▶ [Prompt] Leaving the pictures out, transcribe the records below exactly.

▶ [Records provided]
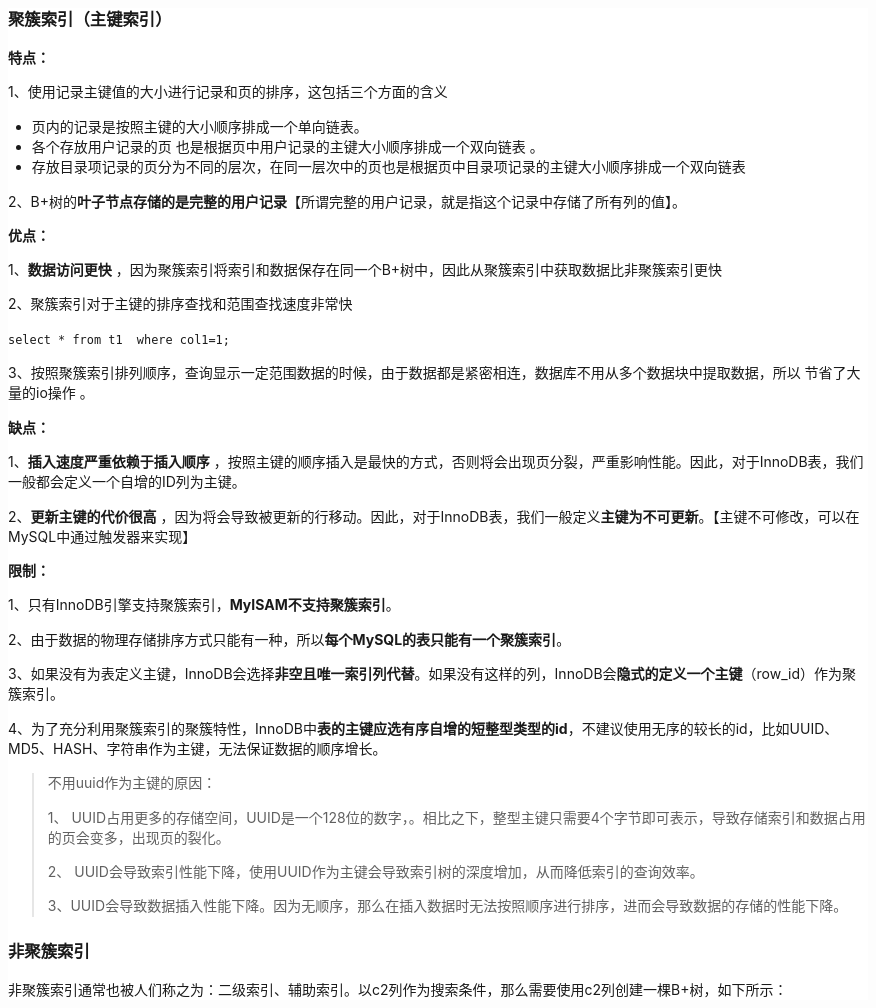 ### 聚簇索引（主键索引）

**特点：**

1、使用记录主键值的大小进行记录和页的排序，这包括三个方面的含义

* 页内的记录是按照主键的大小顺序排成一个单向链表。 
* 各个存放用户记录的页 也是根据页中用户记录的主键大小顺序排成一个双向链表 。 
* 存放目录项记录的页分为不同的层次，在同一层次中的页也是根据页中目录项记录的主键大小顺序排成一个双向链表 

2、B+树的**叶子节点存储的是完整的用户记录**【所谓完整的用户记录，就是指这个记录中存储了所有列的值】。

**优点：**

1、**数据访问更快** ，因为聚簇索引将索引和数据保存在同一个B+树中，因此从聚簇索引中获取数据比非聚簇索引更快 

2、聚簇索引对于主键的排序查找和范围查找速度非常快 

```
select * from t1  where col1=1;
```

3、按照聚簇索引排列顺序，查询显示一定范围数据的时候，由于数据都是紧密相连，数据库不用从多个数据块中提取数据，所以 节省了大量的io操作 。

**缺点：**

1、**插入速度严重依赖于插入顺序** ，按照主键的顺序插入是最快的方式，否则将会出现页分裂，严重影响性能。因此，对于InnoDB表，我们一般都会定义一个自增的ID列为主键。

2、**更新主键的代价很高** ，因为将会导致被更新的行移动。因此，对于InnoDB表，我们一般定义**主键为不可更新**。【主键不可修改，可以在MySQL中通过触发器来实现】

**限制：**

1、只有InnoDB引擎支持聚簇索引，**MyISAM不支持聚簇索引**。

2、由于数据的物理存储排序方式只能有一种，所以**每个MySQL的表只能有一个聚簇索引**。

3、如果没有为表定义主键，InnoDB会选择**非空且唯一索引列代替**。如果没有这样的列，InnoDB会**隐式的定义一个主键**（row_id）作为聚簇索引。

4、为了充分利用聚簇索引的聚簇特性，InnoDB中**表的主键应选有序自增的短整型类型的id**，不建议使用无序的较长的id，比如UUID、MD5、HASH、字符串作为主键，无法保证数据的顺序增长。

> 不用uuid作为主键的原因：
>
> 1、 UUID占用更多的存储空间，UUID是一个128位的数字，。相比之下，整型主键只需要4个字节即可表示，导致存储索引和数据占用的页会变多，出现页的裂化。
>
> 2、 UUID会导致索引性能下降，使用UUID作为主键会导致索引树的深度增加，从而降低索引的查询效率。
>
> 3、UUID会导致数据插入性能下降。因为无顺序，那么在插入数据时无法按照顺序进行排序，进而会导致数据的存储的性能下降。

### 非聚簇索引

非聚簇索引通常也被人们称之为：二级索引、辅助索引。以c2列作为搜索条件，那么需要使用c2列创建一棵B+树，如下所示：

▶ [Solution to the exercise]
 ### 聚簇索引（主键索引）

**特点：**

1、使用记录主键值的大小进行记录和页的排序，这包括三个方面的含义

* 页内的记录是按照主键的大小顺序排成一个单向链表。 
* 各个存放用户记录的页 也是根据页中用户记录的主键大小顺序排成一个双向链表 。 
* 存放目录项记录的页分为不同的层次，在同一层次中的页也是根据页中目录项记录的主键大小顺序排成一个双向链表 

2、B+树的**叶子节点存储的是完整的用户记录**【所谓完整的用户记录，就是指这个记录中存储了所有列的值】。

**优点：**

1、**数据访问更快** ，因为聚簇索引将索引和数据保存在同一个B+树中，因此从聚簇索引中获取数据比非聚簇索引更快 

2、聚簇索引对于主键的排序查找和范围查找速度非常快 

```
select * from t1  where col1=1;
```

3、按照聚簇索引排列顺序，查询显示一定范围数据的时候，由于数据都是紧密相连，数据库不用从多个数据块中提取数据，所以 节省了大量的io操作 。

**缺点：**

1、**插入速度严重依赖于插入顺序** ，按照主键的顺序插入是最快的方式，否则将会出现页分裂，严重影响性能。因此，对于InnoDB表，我们一般都会定义一个自增的ID列为主键。

2、**更新主键的代价很高** ，因为将会导致被更新的行移动。因此，对于InnoDB表，我们一般定义**主键为不可更新**。【主键不可修改，可以在MySQL中通过触发器来实现】

**限制：**

1、只有InnoDB引擎支持聚簇索引，**MyISAM不支持聚簇索引**。

2、由于数据的物理存储排序方式只能有一种，所以**每个MySQL的表只能有一个聚簇索引**。

3、如果没有为表定义主键，InnoDB会选择**非空且唯一索引列代替**。如果没有这样的列，InnoDB会**隐式的定义一个主键**（row_id）作为聚簇索引。

4、为了充分利用聚簇索引的聚簇特性，InnoDB中**表的主键应选有序自增的短整型类型的id**，不建议使用无序的较长的id，比如UUID、MD5、HASH、字符串作为主键，无法保证数据的顺序增长。

> 不用uuid作为主键的原因：
>
> 1、 UUID占用更多的存储空间，UUID是一个128位的数字，。相比之下，整型主键只需要4个字节即可表示，导致存储索引和数据占用的页会变多，出现页的裂化。
>
> 2、 UUID会导致索引性能下降，使用UUID作为主键会导致索引树的深度增加，从而降低索引的查询效率。
>
> 3、UUID会导致数据插入性能下降。因为无顺序，那么在插入数据时无法按照顺序进行排序，进而会导致数据的存储的性能下降。

### 非聚簇索引

非聚簇索引通常也被人们称之为：二级索引、辅助索引。以c2列作为搜索条件，那么需要使用c2列创建一棵B+树，如下所示：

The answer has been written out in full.